- **Given information**

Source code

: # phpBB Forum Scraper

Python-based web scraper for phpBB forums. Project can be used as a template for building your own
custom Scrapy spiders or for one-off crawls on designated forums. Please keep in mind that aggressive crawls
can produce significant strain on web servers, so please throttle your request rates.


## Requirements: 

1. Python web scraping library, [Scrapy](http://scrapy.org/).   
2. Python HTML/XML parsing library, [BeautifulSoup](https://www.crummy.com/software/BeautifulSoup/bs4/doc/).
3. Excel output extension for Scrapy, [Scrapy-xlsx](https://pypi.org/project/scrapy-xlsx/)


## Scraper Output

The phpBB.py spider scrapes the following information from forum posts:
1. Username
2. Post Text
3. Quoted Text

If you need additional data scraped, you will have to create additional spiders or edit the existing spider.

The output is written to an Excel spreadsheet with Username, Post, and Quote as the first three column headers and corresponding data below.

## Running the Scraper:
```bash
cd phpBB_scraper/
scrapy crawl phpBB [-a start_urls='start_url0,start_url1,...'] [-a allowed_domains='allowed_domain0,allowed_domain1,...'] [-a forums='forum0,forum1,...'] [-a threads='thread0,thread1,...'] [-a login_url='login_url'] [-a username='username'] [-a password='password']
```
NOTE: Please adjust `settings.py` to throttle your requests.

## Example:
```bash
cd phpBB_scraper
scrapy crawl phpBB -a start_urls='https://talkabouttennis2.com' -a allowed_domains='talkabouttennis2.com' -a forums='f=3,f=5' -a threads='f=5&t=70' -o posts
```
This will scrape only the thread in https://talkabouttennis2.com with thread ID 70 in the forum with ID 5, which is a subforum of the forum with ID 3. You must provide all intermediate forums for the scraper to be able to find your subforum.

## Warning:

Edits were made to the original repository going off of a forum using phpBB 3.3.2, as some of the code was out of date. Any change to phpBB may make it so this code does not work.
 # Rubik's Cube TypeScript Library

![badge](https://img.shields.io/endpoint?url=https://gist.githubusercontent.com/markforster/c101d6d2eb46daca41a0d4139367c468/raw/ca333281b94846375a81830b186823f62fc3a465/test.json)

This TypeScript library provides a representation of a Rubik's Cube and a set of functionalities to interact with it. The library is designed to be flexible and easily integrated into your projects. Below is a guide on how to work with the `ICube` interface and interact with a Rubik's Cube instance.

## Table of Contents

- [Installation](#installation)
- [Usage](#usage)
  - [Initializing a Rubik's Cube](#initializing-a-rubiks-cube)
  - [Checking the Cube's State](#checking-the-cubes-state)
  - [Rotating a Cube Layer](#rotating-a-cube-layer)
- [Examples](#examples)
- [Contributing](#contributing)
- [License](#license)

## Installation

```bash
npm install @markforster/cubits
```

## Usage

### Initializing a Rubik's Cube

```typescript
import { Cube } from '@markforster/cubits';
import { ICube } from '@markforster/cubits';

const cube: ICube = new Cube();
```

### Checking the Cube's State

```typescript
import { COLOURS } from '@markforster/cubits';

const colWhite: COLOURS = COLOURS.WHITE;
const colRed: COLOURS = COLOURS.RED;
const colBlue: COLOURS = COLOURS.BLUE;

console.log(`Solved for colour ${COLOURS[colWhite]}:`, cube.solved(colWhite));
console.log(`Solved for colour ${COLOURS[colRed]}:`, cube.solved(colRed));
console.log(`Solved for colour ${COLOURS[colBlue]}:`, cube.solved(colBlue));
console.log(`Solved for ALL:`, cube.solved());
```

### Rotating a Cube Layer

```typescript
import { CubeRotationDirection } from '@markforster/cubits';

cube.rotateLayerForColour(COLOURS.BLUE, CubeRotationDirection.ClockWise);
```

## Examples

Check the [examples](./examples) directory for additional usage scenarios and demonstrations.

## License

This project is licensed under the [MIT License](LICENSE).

- **Exercise prompt**
Apply a filter for "cubits" to the data above, then copy each line that matches.

- **Answer to this problem**
npm install @markforster/cubits
import { Cube } from '@markforster/cubits';
import { ICube } from '@markforster/cubits';
import { COLOURS } from '@markforster/cubits';
import { CubeRotationDirection } from '@markforster/cubits';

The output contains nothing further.